TomTom has become the world’s biggest maker of car navigation devices with easy-to-use devices that let users navigate from one point to another without the complexity that plagues many similar gadgets. It has sold more than 10 million of these routefinders.
“There are a lot of customers out there who either think it’s fun to participate or have a vested interest in participating, because their street name is not correct, or their house is not there (or) people running restaurants that are not on the map,” TomTom Chief Executive Harold Goddijn said.
Drivers can alert Tele Atlas to blocked roads, name changes or a different layout of an intersection faster than the company’s surveyors can, allowing it to constantly update its maps.
The companies will also ask users to grant them access to statistical information gathered by the navigation devices to get a picture of regular traffic flows, which can then help to optimise routing or more accurately forecast travel times.
“We need to take this business out of the stone age,” Goddijn said. “In five years from now, we need to be able to say we have 50 percent penetration.”
About 30 million cars, 14 percent of the cars on Europe’s roads, already have a navigation system.

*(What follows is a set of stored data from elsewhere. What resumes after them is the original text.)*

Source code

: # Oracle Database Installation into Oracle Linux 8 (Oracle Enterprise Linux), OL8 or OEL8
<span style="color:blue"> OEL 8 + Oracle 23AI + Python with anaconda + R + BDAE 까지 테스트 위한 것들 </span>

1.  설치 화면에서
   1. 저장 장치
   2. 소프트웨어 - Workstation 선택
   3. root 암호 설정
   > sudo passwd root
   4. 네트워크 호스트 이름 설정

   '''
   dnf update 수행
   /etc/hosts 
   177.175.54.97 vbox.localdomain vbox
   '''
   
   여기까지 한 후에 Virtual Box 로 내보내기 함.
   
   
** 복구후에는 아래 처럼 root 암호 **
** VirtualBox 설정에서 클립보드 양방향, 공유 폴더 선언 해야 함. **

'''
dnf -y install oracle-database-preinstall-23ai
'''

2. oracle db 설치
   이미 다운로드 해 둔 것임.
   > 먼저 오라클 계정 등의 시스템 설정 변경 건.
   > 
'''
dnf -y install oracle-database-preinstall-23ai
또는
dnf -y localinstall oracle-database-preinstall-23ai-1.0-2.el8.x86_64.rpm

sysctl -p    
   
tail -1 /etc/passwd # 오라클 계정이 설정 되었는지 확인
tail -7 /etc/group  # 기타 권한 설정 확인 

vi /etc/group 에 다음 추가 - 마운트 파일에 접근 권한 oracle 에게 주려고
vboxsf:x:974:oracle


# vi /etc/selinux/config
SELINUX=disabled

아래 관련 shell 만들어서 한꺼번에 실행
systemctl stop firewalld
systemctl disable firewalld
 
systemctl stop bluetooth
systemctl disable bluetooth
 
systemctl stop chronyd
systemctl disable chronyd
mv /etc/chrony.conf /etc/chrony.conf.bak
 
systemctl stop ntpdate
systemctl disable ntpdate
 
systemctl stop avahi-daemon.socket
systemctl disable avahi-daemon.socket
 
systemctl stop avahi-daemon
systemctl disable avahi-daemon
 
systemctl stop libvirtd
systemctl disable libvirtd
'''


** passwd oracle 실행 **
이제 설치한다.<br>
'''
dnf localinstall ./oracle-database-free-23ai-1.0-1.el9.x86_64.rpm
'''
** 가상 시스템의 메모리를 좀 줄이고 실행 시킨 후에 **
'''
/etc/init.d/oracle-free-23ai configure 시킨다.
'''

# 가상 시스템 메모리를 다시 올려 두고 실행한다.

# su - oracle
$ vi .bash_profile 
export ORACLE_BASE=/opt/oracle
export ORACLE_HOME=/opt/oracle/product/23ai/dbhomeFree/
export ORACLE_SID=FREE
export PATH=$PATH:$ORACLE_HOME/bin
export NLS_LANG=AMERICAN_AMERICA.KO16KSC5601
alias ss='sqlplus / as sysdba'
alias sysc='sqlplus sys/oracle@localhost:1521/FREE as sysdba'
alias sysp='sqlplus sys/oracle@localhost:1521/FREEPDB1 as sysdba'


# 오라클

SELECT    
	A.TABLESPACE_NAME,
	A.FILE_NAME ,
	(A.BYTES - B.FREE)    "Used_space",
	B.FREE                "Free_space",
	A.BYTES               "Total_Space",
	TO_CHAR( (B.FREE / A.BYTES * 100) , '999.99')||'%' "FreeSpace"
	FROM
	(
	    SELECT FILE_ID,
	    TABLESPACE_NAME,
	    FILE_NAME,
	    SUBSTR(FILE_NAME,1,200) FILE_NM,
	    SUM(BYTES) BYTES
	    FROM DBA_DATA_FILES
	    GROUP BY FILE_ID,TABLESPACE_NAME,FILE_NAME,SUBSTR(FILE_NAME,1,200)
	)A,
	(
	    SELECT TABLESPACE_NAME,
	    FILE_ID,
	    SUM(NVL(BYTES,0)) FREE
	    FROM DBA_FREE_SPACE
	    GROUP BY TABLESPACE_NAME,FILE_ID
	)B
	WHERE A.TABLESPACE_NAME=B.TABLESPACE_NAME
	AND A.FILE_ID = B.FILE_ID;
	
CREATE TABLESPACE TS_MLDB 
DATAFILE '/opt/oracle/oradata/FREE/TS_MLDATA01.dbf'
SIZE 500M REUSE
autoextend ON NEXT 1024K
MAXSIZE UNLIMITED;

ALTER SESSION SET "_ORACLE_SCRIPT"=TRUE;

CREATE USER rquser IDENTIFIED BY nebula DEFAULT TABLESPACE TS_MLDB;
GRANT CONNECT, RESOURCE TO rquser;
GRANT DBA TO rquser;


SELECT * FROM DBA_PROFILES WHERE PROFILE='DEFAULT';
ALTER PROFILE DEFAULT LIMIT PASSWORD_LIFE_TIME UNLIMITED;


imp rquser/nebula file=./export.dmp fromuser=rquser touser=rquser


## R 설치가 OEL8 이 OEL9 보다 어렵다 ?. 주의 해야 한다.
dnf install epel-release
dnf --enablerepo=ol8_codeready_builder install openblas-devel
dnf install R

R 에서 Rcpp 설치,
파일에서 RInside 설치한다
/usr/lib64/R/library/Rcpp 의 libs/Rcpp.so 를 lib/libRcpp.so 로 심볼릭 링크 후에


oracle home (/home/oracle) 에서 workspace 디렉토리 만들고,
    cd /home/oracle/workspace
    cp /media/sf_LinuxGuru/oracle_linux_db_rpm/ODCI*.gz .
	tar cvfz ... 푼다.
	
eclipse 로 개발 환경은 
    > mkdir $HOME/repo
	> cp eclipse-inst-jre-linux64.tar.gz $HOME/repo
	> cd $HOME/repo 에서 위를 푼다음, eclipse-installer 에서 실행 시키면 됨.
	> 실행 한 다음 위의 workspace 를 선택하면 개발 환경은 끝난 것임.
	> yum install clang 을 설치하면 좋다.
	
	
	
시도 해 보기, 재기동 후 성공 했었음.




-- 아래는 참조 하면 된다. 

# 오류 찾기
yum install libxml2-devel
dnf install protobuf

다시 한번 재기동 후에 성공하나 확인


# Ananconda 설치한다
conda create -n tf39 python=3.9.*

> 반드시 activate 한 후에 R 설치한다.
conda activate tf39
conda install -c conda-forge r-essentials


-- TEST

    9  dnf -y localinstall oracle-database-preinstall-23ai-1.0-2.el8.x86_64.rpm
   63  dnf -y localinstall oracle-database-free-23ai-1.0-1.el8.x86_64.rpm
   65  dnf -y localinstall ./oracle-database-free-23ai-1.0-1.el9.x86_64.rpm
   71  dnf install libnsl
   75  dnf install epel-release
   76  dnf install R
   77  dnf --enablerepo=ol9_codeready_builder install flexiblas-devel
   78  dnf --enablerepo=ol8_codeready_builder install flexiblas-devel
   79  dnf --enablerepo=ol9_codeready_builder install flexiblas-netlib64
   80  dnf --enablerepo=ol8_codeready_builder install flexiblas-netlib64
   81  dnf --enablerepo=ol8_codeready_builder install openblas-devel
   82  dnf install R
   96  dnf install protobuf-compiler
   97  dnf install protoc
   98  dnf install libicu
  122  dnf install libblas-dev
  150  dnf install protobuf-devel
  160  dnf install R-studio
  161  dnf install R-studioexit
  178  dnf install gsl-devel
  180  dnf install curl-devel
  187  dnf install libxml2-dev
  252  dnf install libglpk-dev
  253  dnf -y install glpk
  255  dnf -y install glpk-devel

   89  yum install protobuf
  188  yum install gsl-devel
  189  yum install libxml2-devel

TomTom’s move to buy Tele Atlas has also eased concerns over whether it can maintain its dominant market share in Europe and keep its double-digit profit margins.
UBS analyst David Kerstens said in a note he expected the new features to allow TomTom to keep a 40 percent market share in Europe over five years and grab a quarter of the U.S. market.
Should any competitor wish to emulate TomTom’s move, there is only one other digital map maker with a global scope to buy -- Navteq, whose shares have consequently gained about 10 percent.
“Map makers as an asset are going to be very scarce indeed in a few months,” said Felix Oberdorfer, an analyst with Dutch-Belgian banking group Fortis, noting that only a handful of rivals can replicate TomTom’s strategy because it requires a large installed base.
Kerstens argued chances of a counterbid for Tele Atlas were slim as other players such as Nokia or Google, who could afford to buy it, were not direct competitors of TomTom and could thus continue to buy maps from Tele Atlas under new ownership.